Thursday, July 31st, 2008
The political landscape can change in twenty-four hours. So it has been today.
Yesterday the Tory press was talking about devious plots by Labour contenders to get rid of Prime Minister Gordon Brown. That was yesterday.
Today, one of the people who was supposed to be plotting, David Miliband, the Foreign Secretary, declared that he was unhappy with Labour’s recent record and that the leadership needed to have a new platform if it was going to avoid a devastating defeat in the next election.
Miliband did this, not by a devious plot, but by writing an article in The Guardian, which is the only serious left of centre national newspaper in Britain. This is not a plot. It is a statement to the electorate.
And that statement is that one of the three top people in the present government is not happy with the present direction of the government of which he is a part. In the British tradition foreign secrectaries usually resign before they make statements of this kind.
Most of the media comment this morning focusses on the delight of the Conservatives that Labour is ripping itself apart.
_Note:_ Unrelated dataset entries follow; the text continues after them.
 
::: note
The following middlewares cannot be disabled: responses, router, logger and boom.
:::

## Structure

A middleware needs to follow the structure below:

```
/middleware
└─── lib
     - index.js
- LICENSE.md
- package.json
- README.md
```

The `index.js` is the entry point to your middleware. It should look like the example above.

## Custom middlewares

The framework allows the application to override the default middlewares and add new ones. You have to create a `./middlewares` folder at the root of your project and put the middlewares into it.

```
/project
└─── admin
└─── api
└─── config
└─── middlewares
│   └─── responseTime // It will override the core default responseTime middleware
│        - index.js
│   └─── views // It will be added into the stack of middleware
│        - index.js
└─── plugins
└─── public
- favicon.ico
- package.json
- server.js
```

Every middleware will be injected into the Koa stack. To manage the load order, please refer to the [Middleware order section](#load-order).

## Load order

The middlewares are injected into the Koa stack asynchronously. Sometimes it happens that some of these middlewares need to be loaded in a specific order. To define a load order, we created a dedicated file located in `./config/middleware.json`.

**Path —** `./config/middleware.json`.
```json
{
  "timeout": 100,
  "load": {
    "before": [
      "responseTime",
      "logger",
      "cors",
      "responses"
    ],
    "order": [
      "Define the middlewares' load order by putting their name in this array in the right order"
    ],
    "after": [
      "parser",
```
But a full reading of the article Miliband wrote in The Guardian shows that Miliband is only saying what most Labour ministers, MPs and activists believe.
The crux of the article is this sentence.
Every member of the Labour party carries with them a simple guiding mission on the membership card: to put power, wealth and opportunity in the hands of the many, not the few.
Miliband’s message has been privately welcomed by many. And despite what many of the pundits are saying there is no reason why Labour should not conduct an orderly election in the autumn. Miliband may, or may not, win it. There will be other challengers, probably including Jack Straw and Harriet Harman.
That will be good for the party and good for democracy. My picture is from the Daily Mail. Not the most flattering portrait of the challenger. But not a surprising choice. The Mail would prefer a much less left wing prime minister.